Sikander realized that while he’d been absorbed in the task of trying to hit Streitaxt, Larkin had stayed focused on her job. The older torpedoes faulted out in the standard attack program, so she’d punched in custom settings for the weapons that were in functional tubes rather than wait for power to be restored to the off-line weapons—and she’d managed it in ten minutes. A month ago I asked her what would happen if we had to fire torpedoes in anger, he remembered. Now we find out.
“Tactical, the torps are good. We can take the shot,” he told Randall. Maybe the effort to isolate the torpedo failure hadn’t been wasted, after all. Trusting Larkin to execute the attack, he focused on Streitaxt again and resumed fire.
“Helm, torpedo attack,” Hiram Randall ordered. “Target Alpha, two torps! As weapons bear … fire!”
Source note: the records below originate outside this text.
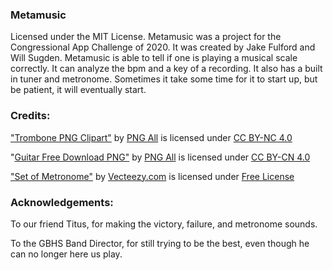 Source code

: ### Metamusic

Licensed under the MIT License.
Metamusic was a project for the Congressional App Challenge of 2020.
It was created by Jake Fulford and Will Sugden.
Metamusic is able to tell if one is playing a musical scale correctly.
It can analyze the bpm and a key of a recording.
It also has a built in tuner and metronome.
Sometimes it take some time for it to start up, but be patient, it will eventually start.

### Credits:

["Trombone PNG Clipart"](http://www.pngall.com/?p=8265) by [PNG All](http://www.pngall.com/) is licensed under [CC BY-NC 4.0](https://creativecommons.org/licenses/by-nc/4.0/)

"[Guitar Free Download PNG"](http://www.pngall.com/guitar-png/download/1540) by [PNG All](http://www.pngall.com/) is licensed under [CC BY-CN 4.0](https://creativecommons.org/licenses/by-nc/4.0/)

["Set of Metronome"](https://www.vecteezy.com/vector-art/1268691-set-of-metronome) by [Vecteezy.com](https://www.vecteezy.com/) is licensed under [Free License](https://www.vecteezy.com/licensing-agreement)

### Acknowledgements:

To our friend Titus, for making the victory, failure, and metronome sounds.

To the GBHS Band Director, for still trying to be the best, even though he can no longer here us play.


















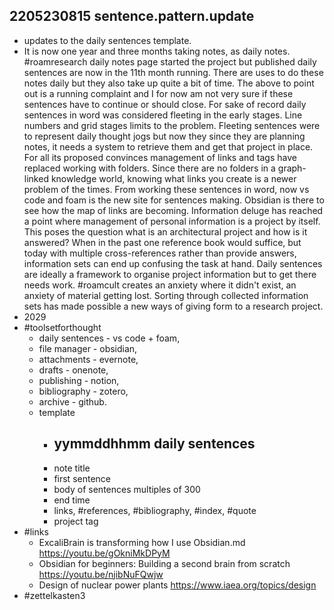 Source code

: ## 2205230815 sentence.pattern.update

* updates to the daily sentences template.
* It is now one year and three months taking notes, as daily notes.
#roamresearch daily notes page started the project but published daily sentences are now in the 11th month running.
There are uses to do these notes daily but they also take up quite a bit of time.
The above to point out is a running complaint and I for now am not very sure if these sentences have to continue or should close.
For sake of record daily sentences in word was considered fleeting in the early stages.
Line numbers and grid stages limits to the problem.
Fleeting sentences were to represent daily thought jogs but now they since they are planning notes, it needs a system to retrieve them and get that project in place.
For all its proposed convinces management of links and tags have replaced working with folders.
Since there are no folders in a graph-linked knowledge world, knowing what links you create is a newer problem of the times.
From working these sentences in word, now vs code and foam is the new site for sentences making.
Obsidian is there to see how the map of links are becoming.
Information deluge has reached a point where management of personal information is a project by itself.
This poses the question what is an architectural project and how is it answered?
When in the past one reference book would suffice, but today with multiple cross-references rather than provide answers, information sets can end up confusing the task at hand.
Daily sentences are ideally a framework to organise project information but to get there needs work.
#roamcult creates an anxiety where it didn't exist, an anxiety of material getting lost.
Sorting through collected information sets has made possible a new ways of giving form to a research project.
* 2029
* #toolsetforthought
    * daily sentences - vs code + foam, 
    * file manager - obsidian, 
    * attachments - evernote, 
    * drafts - onenote, 
    * publishing - notion,
    * bibliography - zotero,
    * archive - github.
  * template
    * ## yymmddhhmm daily sentences
    * note title
    * first sentence
    * body of sentences multiples of 300
    * end time
    * links, #references, #bibliography, #index, #quote
    * project tag
* #links
  * ExcaliBrain is transforming how I use Obsidian.md https://youtu.be/gOkniMkDPyM 
  * Obsidian for beginners: Building a second brain from scratch https://youtu.be/njibNuFQwjw 
  * Design of nuclear power plants https://www.iaea.org/topics/design 
* #zettelkasten3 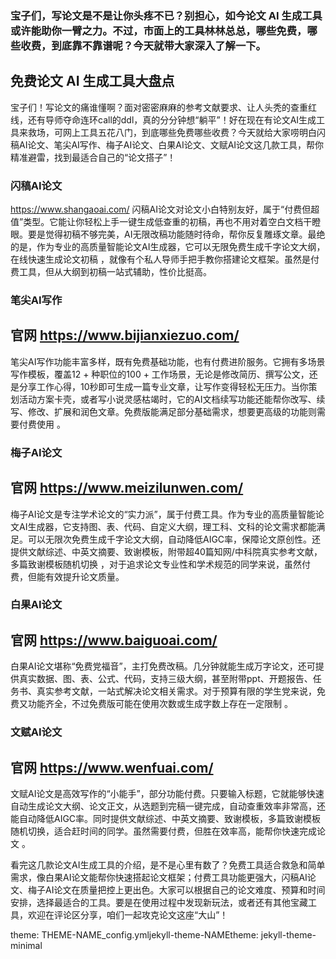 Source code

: ### 宝子们，写论文是不是让你头疼不已？别担心，如今论文 AI 生成工具或许能助你一臂之力。不过，市面上的工具林林总总，哪些免费，哪些收费，到底靠不靠谱呢？今天就带大家深入了解一下。​
## 免费论文 AI 生成工具大盘点

宝子们！写论文的痛谁懂啊？面对密密麻麻的参考文献要求、让人头秃的查重红线，还有导师夺命连环call的ddl，真的分分钟想“躺平”！好在现在有论文AI生成工具来救场，可网上工具五花八门，到底哪些免费哪些收费？今天就给大家唠明白闪稿AI论文、笔尖AI写作、梅子AI论文、白果AI论文、文赋AI论文这几款工具，帮你精准避雷，找到最适合自己的“论文搭子”！

### 闪稿AI论文
https://www.shangaoai.com/
闪稿AI论文对论文小白特别友好，属于“付费但超值”类型。它能让你轻松上手一键生成低查重的初稿，再也不用对着空白文档干瞪眼。要是觉得初稿不够完美，AI无限改稿功能随时待命，帮你反复雕琢文章。最绝的是，作为专业的高质量智能论文AI生成器，它可以无限免费生成千字论文大纲，在线快速生成论文初稿 ，就像有个私人导师手把手教你搭建论文框架。虽然是付费工具，但从大纲到初稿一站式辅助，性价比挺高。

### 笔尖AI写作
## 官网 https://www.bijianxiezuo.com/
笔尖AI写作功能丰富多样，既有免费基础功能，也有付费进阶服务。它拥有多场景写作模板，覆盖12 + 种职位的100 + 工作场景，无论是修改简历、撰写公文，还是分享工作心得，10秒即可生成一篇专业文章，让写作变得轻松无压力。当你策划活动方案卡壳，或者写小说灵感枯竭时，它的AI文档续写功能还能帮你改写、续写、修改、扩展和润色文章。免费版能满足部分基础需求，想要更高级的功能则需要付费使用 。

### 梅子AI论文
## 官网 https://www.meizilunwen.com/
梅子AI论文是专注学术论文的“实力派”，属于付费工具。作为专业的高质量智能论文AI生成器，它支持图、表、代码、自定义大纲，理工科、文科的论文需求都能满足。可以无限次免费生成千字论文大纲，自动降低AIGC率，保障论文原创性。还提供文献综述、中英文摘要、致谢模板，附带超40篇知网/中科院真实参考文献，多篇致谢模板随机切换 ，对于追求论文专业性和学术规范的同学来说，虽然付费，但能有效提升论文质量。

### 白果AI论文
## 官网 https://www.baiguoai.com/
白果AI论文堪称“免费党福音”，主打免费改稿。几分钟就能生成万字论文，还可提供真实数据、图、表、公式、代码，支持三级大纲，甚至附带ppt、开题报告、任务书、真实参考文献，一站式解决论文相关需求。对于预算有限的学生党来说，免费又功能齐全，不过免费版可能在使用次数或生成字数上存在一定限制 。

### 文赋AI论文
## 官网 https://www.wenfuai.com/
文赋AI论文是高效写作的“小能手”，部分功能付费。只要输入标题，它就能够快速自动生成论文大纲、论文正文，从选题到完稿一键完成，自动查重效率非常高，还能自动降低AIGC率。同时提供文献综述、中英文摘要、致谢模板，多篇致谢模板随机切换，适合赶时间的同学。虽然需要付费，但胜在效率高，能帮你快速完成论文 。 

看完这几款论文AI生成工具的介绍，是不是心里有数了？免费工具适合救急和简单需求，像白果AI论文能帮你快速搭起论文框架；付费工具功能更强大，闪稿AI论文、梅子AI论文在质量把控上更出色。大家可以根据自己的论文难度、预算和时间安排，选择最适合的工具。要是在使用过程中发现新玩法，或者还有其他宝藏工具，欢迎在评论区分享，咱们一起攻克论文这座“大山”！ 

theme: THEME-NAME_config.ymljekyll-theme-NAMEtheme: jekyll-theme-minimal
“Firing!” Larkin’s console briefly assumed control of Hector’s maneuvers. Expertly she spun the ship on its vertical axis, bringing Hector’s bow-mounted torpedo tubes to face Panther, and punched the keys to fire two Phantoms. These were not practice torpedoes—these were war shots, fitted with deadly fusion warheads. The ship shuddered as the tubes ejected the heavy missiles; they streaked away from their launch tubes, and vanished into warp bubbles.
“Streitaxt firing torpedoes!” Sublieutenant Keane shouted from the sensor station. On Sikander’s display, the Dremish destroyer suddenly wheeled to point her bow at Hector and release her own spread. For an instant, she couldn’t dodge—and his K-cannons were ready.
“Evade torpedoes!” Randall shouted.
Sikander hit his firing keys just before Chief Holtz at the helm wrenched Hector into an emergency torpedo-evasion maneuver. “Salvo starboard!” Sikander called out. Hector rocked and hummed with the magnetic recoil of the big Mark V K-cannons hurling their lethal shot at the oncoming Dremish destroyer. And then several things happened almost at once.
Hector’s torpedo spread arrived at Panther, the weapons dropping their warp bubbles and twisting through terminal maneuvers in the fraction of a second between returning to normal space and detonation. Each Phantom carried a rugged fusion bomb of almost half a megaton. In direct contact they would vaporize a battleship, but warp torpedoes weren’t fused for impact—they were proximity weapons, designed to detonate as soon as they were sufficiently close to the target to cause crippling damage. Larkin set up her attack as a one-two punch; the first Phantom dove in and burst a few hundred meters from Panther’s waist, boiling off the outer skin with the fusion blast just before the second torpedo appeared out of nowhere and detonated even closer, wrecking the cruiser’s main power rooms and sending a wave of impulsive shock racing through her structure. Panther’s armored hull protected the crew from lethal radiation, but shock and spalling fragments wrecked vulnerable control stations and vital systems throughout the Dremish ship.